**Problem:**
Each line of the data holding "anuvakamend" should be found and copied.

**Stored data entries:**
- - -
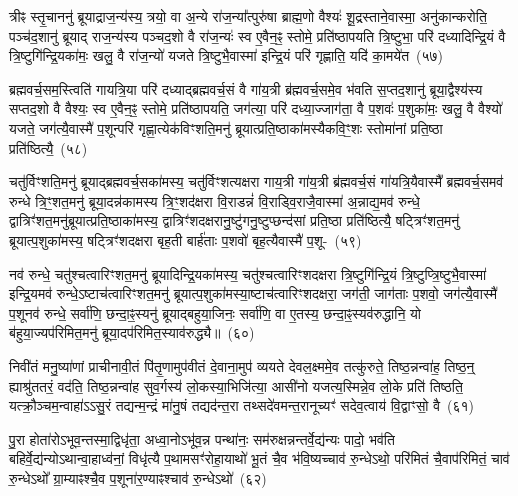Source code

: {\anuvakamend[{विप्रा॑नुमदित॒ इत्या॑ह च॒नास्मै॒ होतो॑प॒भृद्दे॒वता॑ ए॒व त्रीणि॑ च}]}%

त्रीꣴ स्तृ॒चाननु॑ ब्रूयाद्राज॒न्य॑स्य॒ त्रयो॒ वा अ॒न्ये रा॑ज॒न्या᳚त्पुरु॑षा ब्राह्म॒णो वैश्यः॑ शू॒द्रस्ताने॒वास्मा॒ अनु॑कान्करोति॒ पञ्च॑द॒शानु॑ ब्रूयाद् राज॒न्य॑स्य पञ्चद॒शो वै रा॑ज॒न्यः॑ स्व ए॒वैन॒ꣴ॒ स्तोमे॒ प्रति॑\-ष्ठापयति त्रि॒ष्टुभा॒ परि॑ दध्यादिन्द्रि॒यं वै त्रि॒ष्टुगि॑न्द्रि॒यका॑मः॒ खलु॒ वै रा॑ज॒न्यो॑ यजते त्रि॒ष्टुभै॒वास्मा॑ इन्द्रि॒यं परि॑ गृह्णाति॒ यदि॑ का॒मये॑त~(५७)

ब्रह्मवर्च॒सम॒स्त्विति॑ गायत्रि॒या परि॑ दध्याद्ब्रह्मवर्च॒सं वै गा॑य॒त्री ब्र॑ह्मवर्च॒समे॒व भ॑वति स॒प्तद॒शानु॑ ब्रूया॒द्वैश्य॑स्य सप्तद॒शो वै वैश्यः॒ स्व ए॒वैन॒ꣴ॒ स्तोमे॒ प्रति॑\-ष्ठापयति॒ जग॑त्या॒ परि॑ दध्या॒ज्जाग॑ता॒ वै प॒शवः॑ प॒शुका॑मः॒ खलु॒ वै वैश्यो॑ यजते॒ जग॑त्यै॒वास्मै॑ प॒शून्परि॑ गृह्णा॒त्येक॑विꣳशति॒मनु॑ ब्रूयात्प्रति॒ष्ठाका॑मस्यैकवि॒ꣳ॒शः स्तोमा॑नां प्रति॒ष्ठा प्रति॑ष्ठित्यै॒~(५८)

चतु॑र्विꣳशति॒मनु॑ ब्रूयाद्ब्रह्मवर्च॒सका॑मस्य॒ चतु॑र्विꣳशत्यक्षरा गाय॒त्री गा॑य॒त्री ब्र॑ह्मवर्च॒सं गा॑यत्रि॒यैवास्मै᳚ ब्रह्मवर्च॒समव॑ रुन्धे त्रि॒ꣳ॒शत॒\-मनु॑ ब्रूया॒दन्न॑कामस्य त्रि॒ꣳ॒शद॑क्षरा वि॒राडन्नं॑ वि॒राड्वि॒रा\-जै॒\-वा\-स्मा॑ अ॒न्नाद्\-य॒\-मव॑ रुन्धे॒ द्वात्रिꣳ॑शत॒\-मनु॑\-ब्रूयात्प्र\-ति॒ष्ठा\-का॑मस्य॒ द्वात्रिꣳ॑शद\-क्षरा\-नु॒ष्टु॑ग\-नु॒ष्टुप्छन्द॑सां प्रति॒ष्ठा प्रति॑ष्ठित्यै॒ षट्त्रिꣳ॑शत॒मनु॑ ब्रूयात्प॒शुका॑मस्य॒ षट्त्रिꣳ॑शदक्षरा बृह॒ती बार्\mbox{}ह॑ताः प॒शवो॑ बृह॒त्यैवास्मै॑ प॒शू-~(५९)

नव॑ रुन्धे॒ चतु॑श्चत्वारिꣳशत॒मनु॑ ब्रूयादिन्द्रि॒यका॑मस्य॒ चतु॑श्चत्वारिꣳशद\-क्षरा त्रि॒ष्टुगि॑न्द्रि॒यं त्रि॒ष्टुप्त्रि॒ष्टुभै॒वास्मा॑ इन्द्रि॒यमव॑ रुन्धे॒\-ऽष्टाच॑त्वारिꣳशत॒मनु॑ ब्रूयात्प॒शुका॑मस्या॒ष्टाच॑त्वारिꣳशद\-क्षरा॒ जग॑ती॒ जाग॑ताः प॒शवो॒ जग॑त्यै॒वास्मै॑ प॒शूनव॑ रुन्धे॒ सर्वा॑णि॒ छन्दा॒ꣴ॒स्यनु॑ ब्रूयाद्बहुया॒जिनः॒ सर्वा॑णि॒ वा ए॒तस्य॒ छन्दा॒ꣴ॒स्यव॑रुद्धानि॒ यो ब॑हुया॒ज्यप॑रिमित॒मनु॑ ब्रूया॒दप॑रिमित॒स्याव॑रुद्ध्यै॥~(६०)

{\anuvakamend[{का॒मये॑त॒ प्रति॑ष्ठित्यै प॒शून्थ्स॒प्तच॑त्वारिꣳशच्च}]}%

निवी॑तं मनु॒ष्या॑णां प्राचीनावी॒तं पि॑तृ॒णामुप॑वीतं दे॒वाना॒मुप॑ व्ययते देवल॒क्ष्ममे॒व तत्कु॑रुते॒ तिष्ठ॒न्नन्वा॑ह॒ तिष्ठ॒न्॒ ह्याश्रु॑ततरं॒ वद॑ति॒ तिष्ठ॒न्नन्वा॑ह सुव॒र्गस्य॑ लो॒कस्या॒भिजि॑त्या॒ आसी॑नो यजत्य॒स्मिन्ने॒व लो॒के प्रति॑ तिष्ठति॒ यत्क्रौ॒ञ्चम॒न्वाहा॑\-ऽऽ\-सु॒रं तद्यन्म॒न्द्रं मा॑नु॒षं तद्यद॑न्त॒रा तथ्सदे॑वमन्त॒रानूच्यꣳ॑ सदेव॒त्वाय॑ वि॒द्वाꣳसो॒ वै~(६१)

पु॒रा होता॑रो\-ऽभूव॒न्तस्मा॒द्विधृ॑ता॒ अध्वा॒नो\-ऽभू॑व॒न्न पन्था॑नः॒ सम॑रुक्षन्नन्तर्वे॒द्य॑न्यः पादो॒ भव॑ति बहिर्वे॒द्य॑न्यो\-ऽथान्वा॒हाध्व॑नां॒ विधृ॑त्यै प॒थामसꣳ॑रोहा॒याथो॑ भू॒तं चै॒व भ॑वि॒ष्यच्चाव॑ रु॒न्धे\-ऽथो॒ परि॑मितं चै॒वाप॑रिमितं॒ चाव॑ रु॒न्धे\-ऽथो᳚ ग्रा॒म्याꣴश्चै॒व प॒शूना॑र॒ण्याꣴश्चाव॑ रु॒न्धे\-ऽथो॑~(६२)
- - -
**Result for this exercise:**
: {\anuvakamend[{विप्रा॑नुमदित॒ इत्या॑ह च॒नास्मै॒ होतो॑प॒भृद्दे॒वता॑ ए॒व त्रीणि॑ च}]}%
{\anuvakamend[{का॒मये॑त॒ प्रति॑ष्ठित्यै प॒शून्थ्स॒प्तच॑त्वारिꣳशच्च}]}%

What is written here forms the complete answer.